*WHAT TO DO:*
Do not copy the pictures. Write out the lines from the start of the entries through the line containing "Je-li $M\subseteq P$, potom".

*Data entries:*
==================================================

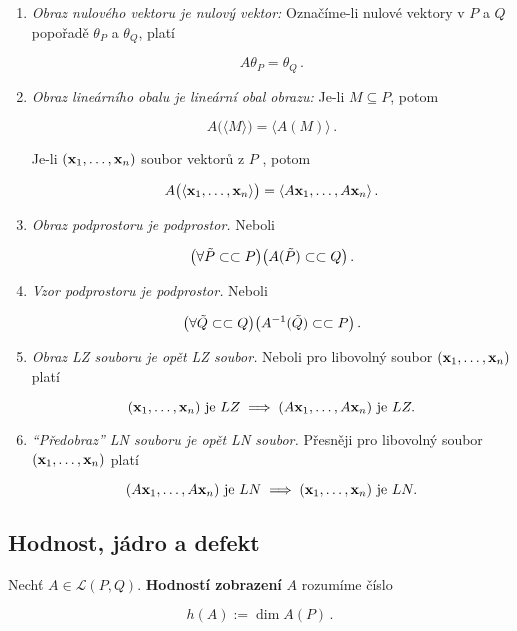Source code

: \begin{enumerate}
      \item \emph{Obraz nulového vektoru je nulový vektor:}  Označíme-li nulové vektory v $P$ a $Q$ popořadě $\theta_P$ a $\theta_Q$, platí

            \[ A\theta_P=\theta_Q\,. \]

      \item \emph{Obraz lineárního obalu je lineární obal obrazu:} Je-li $M\subseteq P$, potom

            \[ A\big(\langle M\rangle \big)=\big\langle A(M)\big\rangle \,. \]

            Je-li $(\mathbf{x}_1,\dots,\mathbf{x}_n)$ soubor vektorů z $P$ , potom

            \[ A\big(\langle \mathbf{x}_1,\dots,\mathbf{x}_n\rangle \big)=\langle A\mathbf{x}_1,\dots,A\mathbf{x}_n\rangle \,. \]

      \item \emph{Obraz podprostoru je podprostor.} Neboli

            \[ \big(\forall \tilde{P}\subset \subset P\big) \big(A(\tilde{P})\subset \subset Q\big)\,. \]

      \item \emph{Vzor podprostoru je podprostor.} Neboli

            \[ \big(\forall \tilde{Q}\subset \subset Q\big) \big(A^{-1}(\tilde{Q})\subset \subset P\big)\,. \]

      \item \emph{Obraz LZ souboru je opět LZ soubor.} Neboli pro libovolný soubor $(\mathbf{x}_1,\dots,\mathbf{x}_n)$ platí

            \[ (\mathbf{x}_1,\dots,\mathbf{x}_n)\text{ je } LZ \implies (A\mathbf{x}_1,\dots,A\mathbf{x}_n)\text{ je } LZ. \]

      \item \emph{``Předobraz'' LN souboru je opět LN soubor.} Přesněji pro libovolný soubor $(\mathbf{x}_1,\dots,\mathbf{x}_n)$ platí

            \[ (A\mathbf{x}_1,\dots,A\mathbf{x}_n)\text{ je } LN \implies (\mathbf{x}_1,\dots,\mathbf{x}_n)\text{ je } LN. \]

\end{enumerate}

\subsection*{Hodnost, jádro a defekt}

Nechť $A\in\mathcal L(P,Q)$. \textbf{Hodností zobrazení} $A$ rozumíme číslo

\[ h(A):=\dim A(P)\,. \]

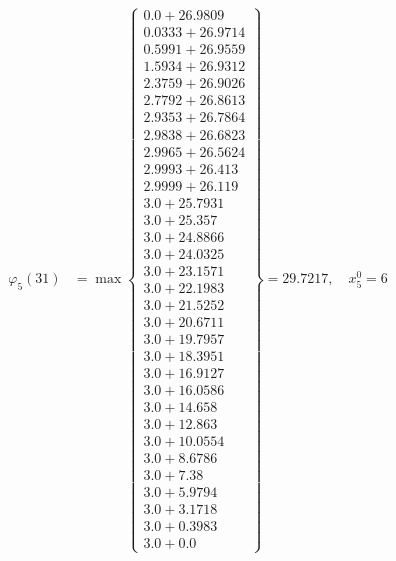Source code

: \documentclass{article}
\begin{document}
\begin{align*}
\varphi_{5}(31) &= \max \left\{ \begin{array}{c}
0.0 + 26.9809 \\
 0.0333 + 26.9714 \\
 0.5991 + 26.9559 \\
 1.5934 + 26.9312 \\
 2.3759 + 26.9026 \\
 2.7792 + 26.8613 \\
 2.9353 + 26.7864 \\
 2.9838 + 26.6823 \\
 2.9965 + 26.5624 \\
 2.9993 + 26.413 \\
 2.9999 + 26.119 \\
 3.0 + 25.7931 \\
 3.0 + 25.357 \\
 3.0 + 24.8866 \\
 3.0 + 24.0325 \\
 3.0 + 23.1571 \\
 3.0 + 22.1983 \\
 3.0 + 21.5252 \\
 3.0 + 20.6711 \\
 3.0 + 19.7957 \\
 3.0 + 18.3951 \\
 3.0 + 16.9127 \\
 3.0 + 16.0586 \\
 3.0 + 14.658 \\
 3.0 + 12.863 \\
 3.0 + 10.0554 \\
 3.0 + 8.6786 \\
 3.0 + 7.38 \\
 3.0 + 5.9794 \\
 3.0 + 3.1718 \\
 3.0 + 0.3983 \\
 3.0 + 0.0
\end{array} \right\}=29.7217, \quad x_{5}^0=6\\
  

\end{align*}
\end{document}
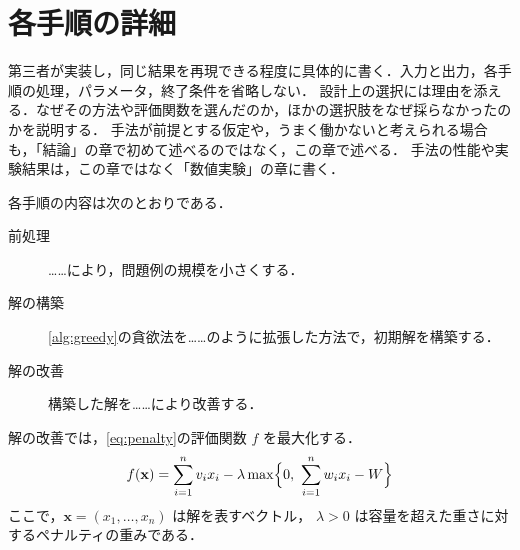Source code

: \section{各手順の詳細}
\label{sec:procedure}

\begin{writingnote}
第三者が実装し，同じ結果を再現できる程度に具体的に書く．入力と出力，各手順の処理，パラメータ，終了条件を省略しない．
設計上の選択には理由を添える．なぜその方法や評価関数を選んだのか，ほかの選択肢をなぜ採らなかったのかを説明する．
手法が前提とする仮定や，うまく働かないと考えられる場合も，「結論」の章で初めて述べるのではなく，この章で述べる．
手法の性能や実験結果は，この章ではなく「数値実験」の章に書く．
\end{writingnote}

各手順の内容は次のとおりである．
\begin{description}
  \item[前処理] ……により，問題例の規模を小さくする．
  \item[解の構築] \cref{alg:greedy}の貪欲法を……のように拡張した方法で，初期解を構築する．
  \item[解の改善] 構築した解を……により改善する．
\end{description}

解の改善では，\cref{eq:penalty}の評価関数 $f$ を最大化する．
\begin{equation}
  f(\mathbf{x}) = \sum_{i=1}^{n} v_i x_i - \lambda \max\Bigl\{ 0,\ \sum_{i=1}^{n} w_i x_i - W \Bigr\}
  \label{eq:penalty}
\end{equation}
ここで，$\mathbf{x} = (x_1, \dots, x_n)$ は解を表すベクトル，
$\lambda > 0$ は容量を超えた重さに対するペナルティの重みである．

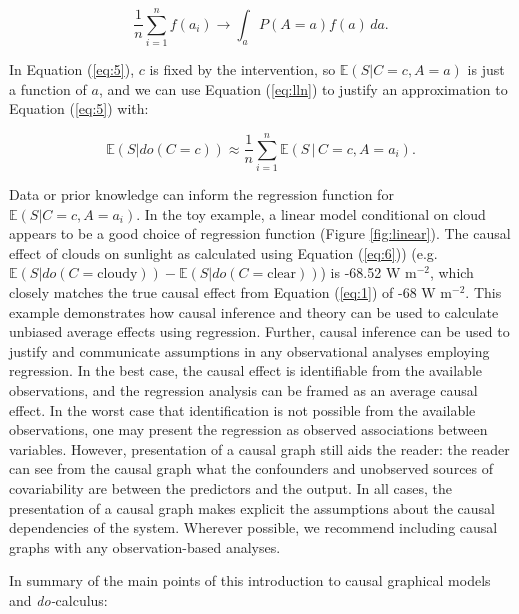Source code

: \documentclass[12pt]{article}
\begin{document}
\begin{equation}
  \frac{1}{n} \sum_{i=1}^n f(a_i) \to \int_a P(A=a) f(a) \, d a.
  \label{eq:lln}
\end{equation}

In Equation (\ref{eq:5}), $c$ is fixed by the intervention, so
$\mathbb{E}(S| C=c, A=a)$ is just a function of $a$, and we can use
Equation (\ref{eq:lln}) to justify an approximation to Equation
(\ref{eq:5}) with:

\begin{equation}
  \mathbb{E}(S | do(C = c))  \approx \frac{1}{n} \sum_{i=1}^n
  \mathbb{E}(S \, | \,
  C=c, A=a_i).
  \label{eq:6}
\end{equation}

Data or prior knowledge can inform the regression function for
$\mathbb{E}(S | C=c, A=a_i)$. In the toy example, a linear model
conditional on cloud appears to be a good choice of regression
function (Figure \ref{fig:linear}). The causal effect of clouds on
sunlight as calculated using Equation (\ref{eq:6})) (e.g.
$\mathbb{E}(S | do(C = \text{cloudy})) - \mathbb{E}(S | do(C =
\text{clear}))$) is -68.52 W m$^{-2}$, which closely matches the true
causal effect from Equation (\ref{eq:1}) of -68 W m$^{-2}$. This
example demonstrates how causal inference and theory can be used to
calculate unbiased average effects using regression. Further, causal
inference can be used to justify and communicate assumptions in any
observational analyses employing regression. In the best case, the
causal effect is identifiable from the available observations, and the
regression analysis can be framed as an average causal effect. In the
worst case that identification is not possible from the available
observations, one may present the regression as observed associations
between variables. However, presentation of a causal graph still aids
the reader: the reader can see from the causal graph what the
confounders and unobserved sources of covariability are between the
predictors and the output. In all cases, the presentation of a causal
graph makes explicit the assumptions about the causal dependencies of
the system. Wherever possible, we recommend including causal graphs
with any observation-based analyses.

In summary of the main points of this introduction to causal graphical
models and \textit{do-}calculus:
\end{document}
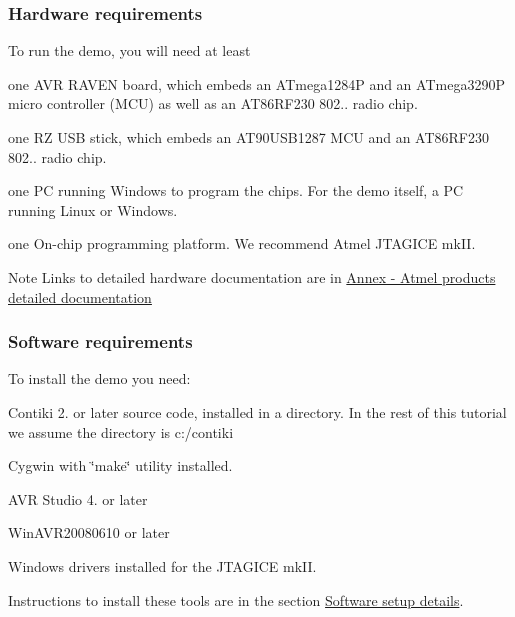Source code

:  \hypertarget{a00058_hardware}{}\subsubsection{\-Hardware requirements}\label{a00058_hardware}
\-To run the demo, you will need at least \begin{DoxyItemize}
\item one \-A\-V\-R \-R\-A\-V\-E\-N board, which embeds an \-A\-Tmega1284\-P and an \-A\-Tmega3290\-P micro controller (\-M\-C\-U) as well as an \-A\-T86\-R\-F230 802.. radio chip. \item one \-R\-Z \-U\-S\-B stick, which embeds an \-A\-T90\-U\-S\-B1287 \-M\-C\-U and an \-A\-T86\-R\-F230 802.. radio chip. \item one \-P\-C running \-Windows to program the chips. \-For the demo itself, a \-P\-C running \-Linux or \-Windows. \item one \-On-\/chip programming platform. \-We recommend \-Atmel \-J\-T\-A\-G\-I\-C\-E mk\-I\-I.\end{DoxyItemize}
\begin{DoxyNote}{\-Note}
\-Links to detailed hardware documentation are in \hyperlink{a00058_annex_hardware}{\-Annex -\/ \-Atmel products detailed documentation}
\end{DoxyNote}


 \hypertarget{a00058_software}{}\subsubsection{\-Software requirements}\label{a00058_software}
\-To install the demo you need\-: \begin{DoxyItemize}
\item \-Contiki 2. or later source code, installed in a directory. \-In the rest of this tutorial we assume the directory is c\-:/contiki \item \-Cygwin with \char`\"{}make\char`\"{} utility installed. \item \-A\-V\-R \-Studio 4. or later \item \-Win\-A\-V\-R20080610 or later \item \-Windows drivers installed for the \-J\-T\-A\-G\-I\-C\-E mk\-I\-I.\end{DoxyItemize}
\-Instructions to install these tools are in the section \hyperlink{a00058_annex_software}{\-Software setup details}.\par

==================================================

*EXPECTED ANSWER:*
Source code

: \begin{enumerate}
      \item \emph{Obraz nulového vektoru je nulový vektor:}  Označíme-li nulové vektory v $P$ a $Q$ popořadě $\theta_P$ a $\theta_Q$, platí

            \[ A\theta_P=\theta_Q\,. \]

      \item \emph{Obraz lineárního obalu je lineární obal obrazu:} Je-li $M\subseteq P$, potom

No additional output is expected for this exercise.